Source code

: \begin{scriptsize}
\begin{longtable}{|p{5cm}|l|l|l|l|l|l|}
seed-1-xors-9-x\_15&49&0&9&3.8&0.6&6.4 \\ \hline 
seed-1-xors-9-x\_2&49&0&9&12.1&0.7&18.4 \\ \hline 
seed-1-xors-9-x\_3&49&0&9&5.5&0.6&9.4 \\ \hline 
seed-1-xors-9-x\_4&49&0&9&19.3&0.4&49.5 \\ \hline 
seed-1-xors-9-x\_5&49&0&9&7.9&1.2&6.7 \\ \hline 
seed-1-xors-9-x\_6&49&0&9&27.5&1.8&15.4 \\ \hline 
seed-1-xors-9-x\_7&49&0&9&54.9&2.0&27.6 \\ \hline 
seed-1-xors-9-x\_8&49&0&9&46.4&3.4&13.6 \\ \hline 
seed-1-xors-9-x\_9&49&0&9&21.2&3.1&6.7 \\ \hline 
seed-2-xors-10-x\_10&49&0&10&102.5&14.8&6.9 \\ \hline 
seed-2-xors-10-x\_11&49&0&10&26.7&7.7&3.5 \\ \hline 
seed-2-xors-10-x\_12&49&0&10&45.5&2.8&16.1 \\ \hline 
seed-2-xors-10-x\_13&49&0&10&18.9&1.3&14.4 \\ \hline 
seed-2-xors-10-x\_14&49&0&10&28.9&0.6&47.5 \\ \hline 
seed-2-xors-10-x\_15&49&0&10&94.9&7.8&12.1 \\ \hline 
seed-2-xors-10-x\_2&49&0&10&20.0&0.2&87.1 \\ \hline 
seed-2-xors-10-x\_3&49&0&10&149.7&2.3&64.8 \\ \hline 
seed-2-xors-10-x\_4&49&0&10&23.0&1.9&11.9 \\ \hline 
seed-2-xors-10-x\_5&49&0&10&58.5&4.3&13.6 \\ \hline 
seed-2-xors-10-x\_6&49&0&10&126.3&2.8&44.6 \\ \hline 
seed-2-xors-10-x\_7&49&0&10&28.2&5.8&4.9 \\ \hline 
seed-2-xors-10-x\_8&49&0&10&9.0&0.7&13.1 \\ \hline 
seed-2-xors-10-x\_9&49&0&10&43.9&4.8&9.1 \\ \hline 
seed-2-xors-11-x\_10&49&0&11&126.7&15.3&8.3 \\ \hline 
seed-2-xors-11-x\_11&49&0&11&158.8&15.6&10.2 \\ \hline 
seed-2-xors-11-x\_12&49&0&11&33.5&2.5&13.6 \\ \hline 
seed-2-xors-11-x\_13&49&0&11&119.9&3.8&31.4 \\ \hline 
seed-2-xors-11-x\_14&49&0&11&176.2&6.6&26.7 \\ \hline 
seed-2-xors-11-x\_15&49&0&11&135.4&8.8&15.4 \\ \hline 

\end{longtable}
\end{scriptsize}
•••••
*YOUR TASK*. Take the lines from the first line of the listing up to and including the line with "seed-2-xors-11-x\_11&49&0&11&158.8&15.6&10.2 \\ \hline" and give them again exactly.

*RESULT FOR THIS EXERCISE*.
Source code

: \begin{scriptsize}
\begin{longtable}{|p{5cm}|l|l|l|l|l|l|}
seed-1-xors-9-x\_15&49&0&9&3.8&0.6&6.4 \\ \hline 
seed-1-xors-9-x\_2&49&0&9&12.1&0.7&18.4 \\ \hline 
seed-1-xors-9-x\_3&49&0&9&5.5&0.6&9.4 \\ \hline 
seed-1-xors-9-x\_4&49&0&9&19.3&0.4&49.5 \\ \hline 
seed-1-xors-9-x\_5&49&0&9&7.9&1.2&6.7 \\ \hline 
seed-1-xors-9-x\_6&49&0&9&27.5&1.8&15.4 \\ \hline 
seed-1-xors-9-x\_7&49&0&9&54.9&2.0&27.6 \\ \hline 
seed-1-xors-9-x\_8&49&0&9&46.4&3.4&13.6 \\ \hline 
seed-1-xors-9-x\_9&49&0&9&21.2&3.1&6.7 \\ \hline 
seed-2-xors-10-x\_10&49&0&10&102.5&14.8&6.9 \\ \hline 
seed-2-xors-10-x\_11&49&0&10&26.7&7.7&3.5 \\ \hline 
seed-2-xors-10-x\_12&49&0&10&45.5&2.8&16.1 \\ \hline 
seed-2-xors-10-x\_13&49&0&10&18.9&1.3&14.4 \\ \hline 
seed-2-xors-10-x\_14&49&0&10&28.9&0.6&47.5 \\ \hline 
seed-2-xors-10-x\_15&49&0&10&94.9&7.8&12.1 \\ \hline 
seed-2-xors-10-x\_2&49&0&10&20.0&0.2&87.1 \\ \hline 
seed-2-xors-10-x\_3&49&0&10&149.7&2.3&64.8 \\ \hline 
seed-2-xors-10-x\_4&49&0&10&23.0&1.9&11.9 \\ \hline 
seed-2-xors-10-x\_5&49&0&10&58.5&4.3&13.6 \\ \hline 
seed-2-xors-10-x\_6&49&0&10&126.3&2.8&44.6 \\ \hline 
seed-2-xors-10-x\_7&49&0&10&28.2&5.8&4.9 \\ \hline 
seed-2-xors-10-x\_8&49&0&10&9.0&0.7&13.1 \\ \hline 
seed-2-xors-10-x\_9&49&0&10&43.9&4.8&9.1 \\ \hline 
seed-2-xors-11-x\_10&49&0&11&126.7&15.3&8.3 \\ \hline 
seed-2-xors-11-x\_11&49&0&11&158.8&15.6&10.2 \\ \hline 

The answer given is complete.